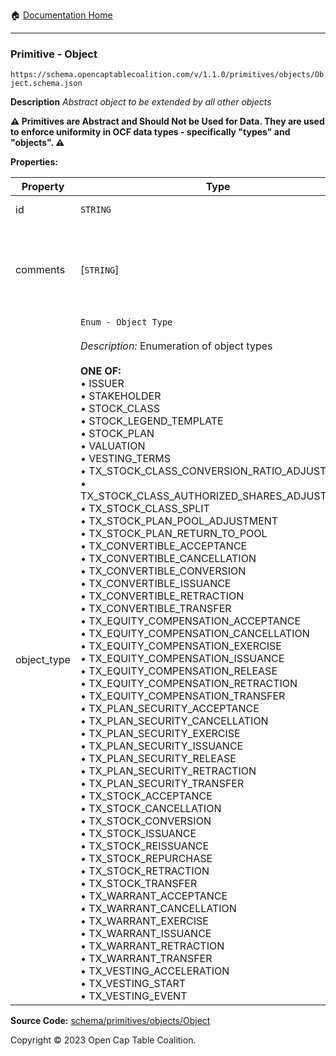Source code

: :house: [Documentation Home](../../../../README.md)

---

### Primitive - Object

`https://schema.opencaptablecoalition.com/v/1.1.0/primitives/objects/Object.schema.json`

**Description** _Abstract object to be extended by all other objects_

**:warning: Primitives are Abstract and Should Not be Used for Data. They are used to enforce uniformity in OCF data types - specifically "types" and "objects". :warning:**

**Properties:**

| Property    | Type                                                                                                                                                                                                                                                                                                                                                                                                                                                                                                                                                                                                                                                                                                                                                                                                                                                                                                                                                                                                                                                                                                                                                                                                                                                                                                                                                                                                                                                                                                                                                                                                                                                                                                                                                                                                                                                                                                                           | Description                                                     | Required   |
| ----------- | ------------------------------------------------------------------------------------------------------------------------------------------------------------------------------------------------------------------------------------------------------------------------------------------------------------------------------------------------------------------------------------------------------------------------------------------------------------------------------------------------------------------------------------------------------------------------------------------------------------------------------------------------------------------------------------------------------------------------------------------------------------------------------------------------------------------------------------------------------------------------------------------------------------------------------------------------------------------------------------------------------------------------------------------------------------------------------------------------------------------------------------------------------------------------------------------------------------------------------------------------------------------------------------------------------------------------------------------------------------------------------------------------------------------------------------------------------------------------------------------------------------------------------------------------------------------------------------------------------------------------------------------------------------------------------------------------------------------------------------------------------------------------------------------------------------------------------------------------------------------------------------------------------------------------------ | --------------------------------------------------------------- | ---------- |
| id          | `STRING`                                                                                                                                                                                                                                                                                                                                                                                                                                                                                                                                                                                                                                                                                                                                                                                                                                                                                                                                                                                                                                                                                                                                                                                                                                                                                                                                                                                                                                                                                                                                                                                                                                                                                                                                                                                                                                                                                                                       | Identifier for the object                                       | `REQUIRED` |
| comments    | [`STRING`]                                                                                                                                                                                                                                                                                                                                                                                                                                                                                                                                                                                                                                                                                                                                                                                                                                                                                                                                                                                                                                                                                                                                                                                                                                                                                                                                                                                                                                                                                                                                                                                                                                                                                                                                                                                                                                                                                                                     | Unstructured text comments related to and stored for the object | -          |
| object_type | `Enum - Object Type`</br></br>_Description:_ Enumeration of object types</br></br>**ONE OF:** </br>&bull; ISSUER </br>&bull; STAKEHOLDER </br>&bull; STOCK_CLASS </br>&bull; STOCK_LEGEND_TEMPLATE </br>&bull; STOCK_PLAN </br>&bull; VALUATION </br>&bull; VESTING_TERMS </br>&bull; TX_STOCK_CLASS_CONVERSION_RATIO_ADJUSTMENT </br>&bull; TX_STOCK_CLASS_AUTHORIZED_SHARES_ADJUSTMENT </br>&bull; TX_STOCK_CLASS_SPLIT </br>&bull; TX_STOCK_PLAN_POOL_ADJUSTMENT </br>&bull; TX_STOCK_PLAN_RETURN_TO_POOL </br>&bull; TX_CONVERTIBLE_ACCEPTANCE </br>&bull; TX_CONVERTIBLE_CANCELLATION </br>&bull; TX_CONVERTIBLE_CONVERSION </br>&bull; TX_CONVERTIBLE_ISSUANCE </br>&bull; TX_CONVERTIBLE_RETRACTION </br>&bull; TX_CONVERTIBLE_TRANSFER </br>&bull; TX_EQUITY_COMPENSATION_ACCEPTANCE </br>&bull; TX_EQUITY_COMPENSATION_CANCELLATION </br>&bull; TX_EQUITY_COMPENSATION_EXERCISE </br>&bull; TX_EQUITY_COMPENSATION_ISSUANCE </br>&bull; TX_EQUITY_COMPENSATION_RELEASE </br>&bull; TX_EQUITY_COMPENSATION_RETRACTION </br>&bull; TX_EQUITY_COMPENSATION_TRANSFER </br>&bull; TX_PLAN_SECURITY_ACCEPTANCE </br>&bull; TX_PLAN_SECURITY_CANCELLATION </br>&bull; TX_PLAN_SECURITY_EXERCISE </br>&bull; TX_PLAN_SECURITY_ISSUANCE </br>&bull; TX_PLAN_SECURITY_RELEASE </br>&bull; TX_PLAN_SECURITY_RETRACTION </br>&bull; TX_PLAN_SECURITY_TRANSFER </br>&bull; TX_STOCK_ACCEPTANCE </br>&bull; TX_STOCK_CANCELLATION </br>&bull; TX_STOCK_CONVERSION </br>&bull; TX_STOCK_ISSUANCE </br>&bull; TX_STOCK_REISSUANCE </br>&bull; TX_STOCK_REPURCHASE </br>&bull; TX_STOCK_RETRACTION </br>&bull; TX_STOCK_TRANSFER </br>&bull; TX_WARRANT_ACCEPTANCE </br>&bull; TX_WARRANT_CANCELLATION </br>&bull; TX_WARRANT_EXERCISE </br>&bull; TX_WARRANT_ISSUANCE </br>&bull; TX_WARRANT_RETRACTION </br>&bull; TX_WARRANT_TRANSFER </br>&bull; TX_VESTING_ACCELERATION </br>&bull; TX_VESTING_START </br>&bull; TX_VESTING_EVENT | Object type field                                               | `REQUIRED` |

**Source Code:** [schema/primitives/objects/Object](../../../../../schema/primitives/objects/Object.schema.json)

Copyright © 2023 Open Cap Table Coalition.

# Task directions
Copy out the data above to the letter, and keep every picture out of it.

# Completed exercise
Source code

: :house: [Documentation Home](../../../../README.md)

---

### Primitive - Object

`https://schema.opencaptablecoalition.com/v/1.1.0/primitives/objects/Object.schema.json`

**Description** _Abstract object to be extended by all other objects_

**:warning: Primitives are Abstract and Should Not be Used for Data. They are used to enforce uniformity in OCF data types - specifically "types" and "objects". :warning:**

**Properties:**

| Property    | Type                                                                                                                                                                                                                                                                                                                                                                                                                                                                                                                                                                                                                                                                                                                                                                                                                                                                                                                                                                                                                                                                                                                                                                                                                                                                                                                                                                                                                                                                                                                                                                                                                                                                                                                                                                                                                                                                                                                           | Description                                                     | Required   |
| ----------- | ------------------------------------------------------------------------------------------------------------------------------------------------------------------------------------------------------------------------------------------------------------------------------------------------------------------------------------------------------------------------------------------------------------------------------------------------------------------------------------------------------------------------------------------------------------------------------------------------------------------------------------------------------------------------------------------------------------------------------------------------------------------------------------------------------------------------------------------------------------------------------------------------------------------------------------------------------------------------------------------------------------------------------------------------------------------------------------------------------------------------------------------------------------------------------------------------------------------------------------------------------------------------------------------------------------------------------------------------------------------------------------------------------------------------------------------------------------------------------------------------------------------------------------------------------------------------------------------------------------------------------------------------------------------------------------------------------------------------------------------------------------------------------------------------------------------------------------------------------------------------------------------------------------------------------ | --------------------------------------------------------------- | ---------- |
| id          | `STRING`                                                                                                                                                                                                                                                                                                                                                                                                                                                                                                                                                                                                                                                                                                                                                                                                                                                                                                                                                                                                                                                                                                                                                                                                                                                                                                                                                                                                                                                                                                                                                                                                                                                                                                                                                                                                                                                                                                                       | Identifier for the object                                       | `REQUIRED` |
| comments    | [`STRING`]                                                                                                                                                                                                                                                                                                                                                                                                                                                                                                                                                                                                                                                                                                                                                                                                                                                                                                                                                                                                                                                                                                                                                                                                                                                                                                                                                                                                                                                                                                                                                                                                                                                                                                                                                                                                                                                                                                                     | Unstructured text comments related to and stored for the object | -          |
| object_type | `Enum - Object Type`</br></br>_Description:_ Enumeration of object types</br></br>**ONE OF:** </br>&bull; ISSUER </br>&bull; STAKEHOLDER </br>&bull; STOCK_CLASS </br>&bull; STOCK_LEGEND_TEMPLATE </br>&bull; STOCK_PLAN </br>&bull; VALUATION </br>&bull; VESTING_TERMS </br>&bull; TX_STOCK_CLASS_CONVERSION_RATIO_ADJUSTMENT </br>&bull; TX_STOCK_CLASS_AUTHORIZED_SHARES_ADJUSTMENT </br>&bull; TX_STOCK_CLASS_SPLIT </br>&bull; TX_STOCK_PLAN_POOL_ADJUSTMENT </br>&bull; TX_STOCK_PLAN_RETURN_TO_POOL </br>&bull; TX_CONVERTIBLE_ACCEPTANCE </br>&bull; TX_CONVERTIBLE_CANCELLATION </br>&bull; TX_CONVERTIBLE_CONVERSION </br>&bull; TX_CONVERTIBLE_ISSUANCE </br>&bull; TX_CONVERTIBLE_RETRACTION </br>&bull; TX_CONVERTIBLE_TRANSFER </br>&bull; TX_EQUITY_COMPENSATION_ACCEPTANCE </br>&bull; TX_EQUITY_COMPENSATION_CANCELLATION </br>&bull; TX_EQUITY_COMPENSATION_EXERCISE </br>&bull; TX_EQUITY_COMPENSATION_ISSUANCE </br>&bull; TX_EQUITY_COMPENSATION_RELEASE </br>&bull; TX_EQUITY_COMPENSATION_RETRACTION </br>&bull; TX_EQUITY_COMPENSATION_TRANSFER </br>&bull; TX_PLAN_SECURITY_ACCEPTANCE </br>&bull; TX_PLAN_SECURITY_CANCELLATION </br>&bull; TX_PLAN_SECURITY_EXERCISE </br>&bull; TX_PLAN_SECURITY_ISSUANCE </br>&bull; TX_PLAN_SECURITY_RELEASE </br>&bull; TX_PLAN_SECURITY_RETRACTION </br>&bull; TX_PLAN_SECURITY_TRANSFER </br>&bull; TX_STOCK_ACCEPTANCE </br>&bull; TX_STOCK_CANCELLATION </br>&bull; TX_STOCK_CONVERSION </br>&bull; TX_STOCK_ISSUANCE </br>&bull; TX_STOCK_REISSUANCE </br>&bull; TX_STOCK_REPURCHASE </br>&bull; TX_STOCK_RETRACTION </br>&bull; TX_STOCK_TRANSFER </br>&bull; TX_WARRANT_ACCEPTANCE </br>&bull; TX_WARRANT_CANCELLATION </br>&bull; TX_WARRANT_EXERCISE </br>&bull; TX_WARRANT_ISSUANCE </br>&bull; TX_WARRANT_RETRACTION </br>&bull; TX_WARRANT_TRANSFER </br>&bull; TX_VESTING_ACCELERATION </br>&bull; TX_VESTING_START </br>&bull; TX_VESTING_EVENT | Object type field                                               | `REQUIRED` |

**Source Code:** [schema/primitives/objects/Object](../../../../../schema/primitives/objects/Object.schema.json)

Copyright © 2023 Open Cap Table Coalition.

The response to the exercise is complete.